Creepozoids (1987) – I suppose I shouldn’t insult a $75,000 monster movie made for Charles Band’s Empire Films (back when you had to shoot to use most of that money to shoot on film, not digital video), especially when trimming the budget just a little resulted in utter crap that same year like Mutant Hunt or Breeders or Robot Holocaust… But dang. During a vague apocalyptic future war, a band of deserters seek shelter from the seriously acidic acid rain in a facility that turns out of have been a weapons-grade biotech research installation… and stuff happens. It really should have been a simple Alien ripoff, but then there was something added about an infectious virus that mutates its victims, except that storyline is abandoned after twenty minutes… then something about the ant-like man-in-suit creature not actually wanting to harm people, except what it mostly does it spray them with some blank gunk which makes them vomit tar before dying… Expectations of the identities of the “final girl/guy” are defied, but more, I think, in a “the first draft screenplay is what was filmed so we didn’t really think it out” sense than from any real intention of subverting genre tropes. I guess if what you really want from a movie is a shower scene with Linnea Quigley, this fits your bill. Otherwise, meh.
Visitor of a Museum (aka Posetitel muzeya) (1989) – A quick survey of reviews for this Russian film shows they all all make reference to its connection to Tarkovsky’s Stalker (1979), so I’ll continue the tradition: Yes, this is reminiscent of Stalker, though writer-director Konstantin Lopushanskiy doesn’t attempt the insanely long unbroken shots that only Tarkovsky could pull off.

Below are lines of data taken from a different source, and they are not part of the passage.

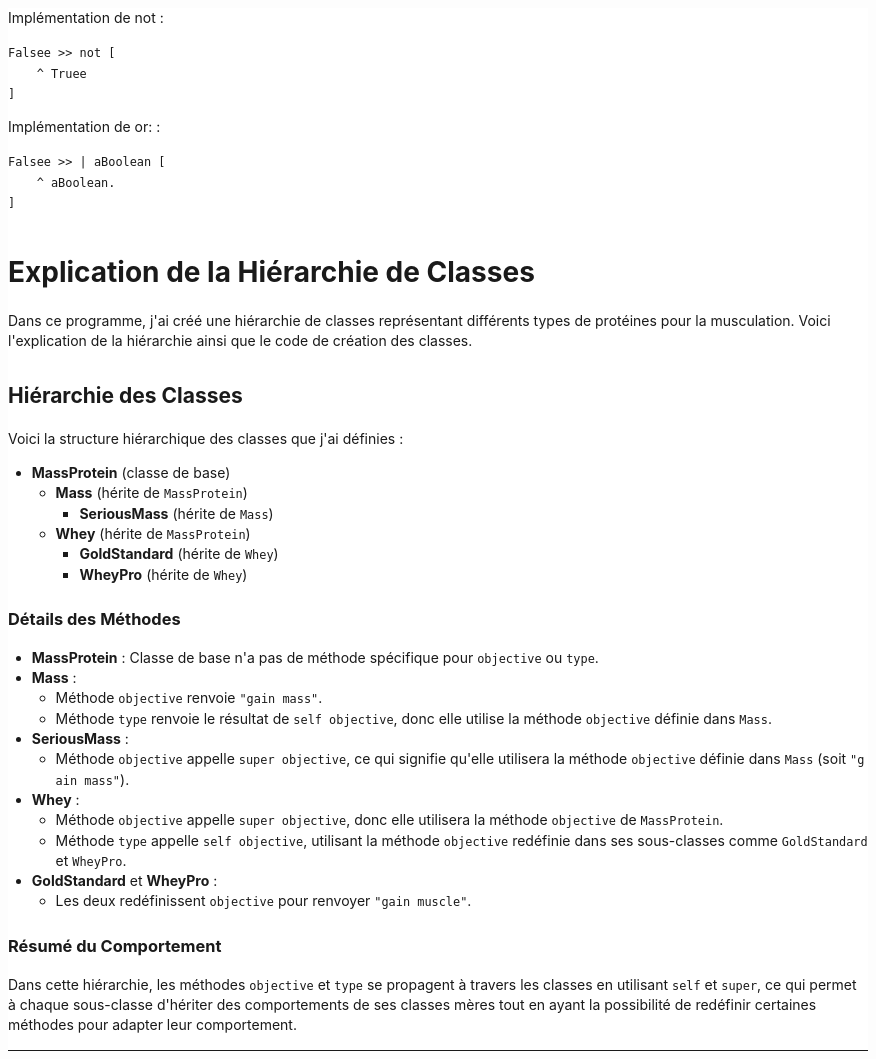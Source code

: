 Implémentation de not :
```
Falsee >> not [
	^ Truee 
]
```
Implémentation de or: :
```
Falsee >> | aBoolean [
	^ aBoolean.
]
```
# Explication de la Hiérarchie de Classes

Dans ce programme, j'ai créé une hiérarchie de classes représentant différents types de protéines pour la musculation. Voici l'explication de la hiérarchie ainsi que le code de création des classes.

## Hiérarchie des Classes

Voici la structure hiérarchique des classes que j'ai définies :

- **MassProtein** (classe de base)
  - **Mass** (hérite de `MassProtein`)
    - **SeriousMass** (hérite de `Mass`)
  - **Whey** (hérite de `MassProtein`)
    - **GoldStandard** (hérite de `Whey`)
    - **WheyPro** (hérite de `Whey`)

### Détails des Méthodes

- **MassProtein** : Classe de base n'a pas de méthode spécifique pour `objective` ou `type`.
- **Mass** :
  - Méthode `objective` renvoie `"gain mass"`.
  - Méthode `type` renvoie le résultat de `self objective`, donc elle utilise la méthode `objective` définie dans `Mass`.
- **SeriousMass** :
  - Méthode `objective` appelle `super objective`, ce qui signifie qu'elle utilisera la méthode `objective` définie dans `Mass` (soit `"gain mass"`).
- **Whey** :
  - Méthode `objective` appelle `super objective`, donc elle utilisera la méthode `objective` de `MassProtein`.
  - Méthode `type` appelle `self objective`, utilisant la méthode `objective` redéfinie dans ses sous-classes comme `GoldStandard` et `WheyPro`.
- **GoldStandard** et **WheyPro** :
  - Les deux redéfinissent `objective` pour renvoyer `"gain muscle"`.

### Résumé du Comportement

Dans cette hiérarchie, les méthodes `objective` et `type` se propagent à travers les classes en utilisant `self` et `super`, ce qui permet à chaque sous-classe d'hériter des comportements de ses classes mères tout en ayant la possibilité de redéfinir certaines méthodes pour adapter leur comportement.

---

But it’s set in an existential landscape of surreal future blight — in this case, largely in a frickin’ huge garbage dump — as a solitary “tourist” tries to decide whether to go to the “museum,” a relic city under the sea only accessible once a year when the tide takes three days to go out and three days to come in. Meanwhile, although he meets with a handful of “normal” people, most of the population is composed of “degenerates” (according to the subtitles), mutated and deformed people crawling the dump and praying a single prayer to God: “Let me out of here.” (The fact that most of the degenerates are played by actual deformed people — and more than a few of them look like “pinheads” or other mentally deficient people — makes this even more disturbing than Todd Browning’s Freaks (1932).)
Like Stalker, the unreal world is constructed out of very real-world settings: the aforementioned colossal dump, several abandoned Soviet-era factories and other official buildings, and the mud-colored sea churning violently right outside the tourist’s rented room. And like Stalker, you may not be sure what it means, but you know that it means.
The Adventures of the Wilderness Family (1975) – A movie that could only be made in the hippy-dippy ’70s: Because the daughter is systemically allergic to modern life in Los Angeles, a family of four moves to an abandoned cabin in the Rockies so remote that they have to be flown in. (There is a middle ground, guys.) With no survival experience and only as much luggage as could fit in the back of a standard station wagon, they manage to build a new spacious log cabin, wear clear and new-looking clothes all the time, somehow feed themselves without planting a garden or hunting and gathering every day, and make friends with bears, raccoons, etc. And despite the fact that they only take a gun with them when specifically hunting and the fact that they let the children wander off alone MULTIPLE TIMES (because that’s the best way to make friends with cougar cubs and their mother), nobody dies. There were two sequels made; I can only assume that the unofficial subtitle of the third movie in the series was “Inexplicably Not Dead Yet.”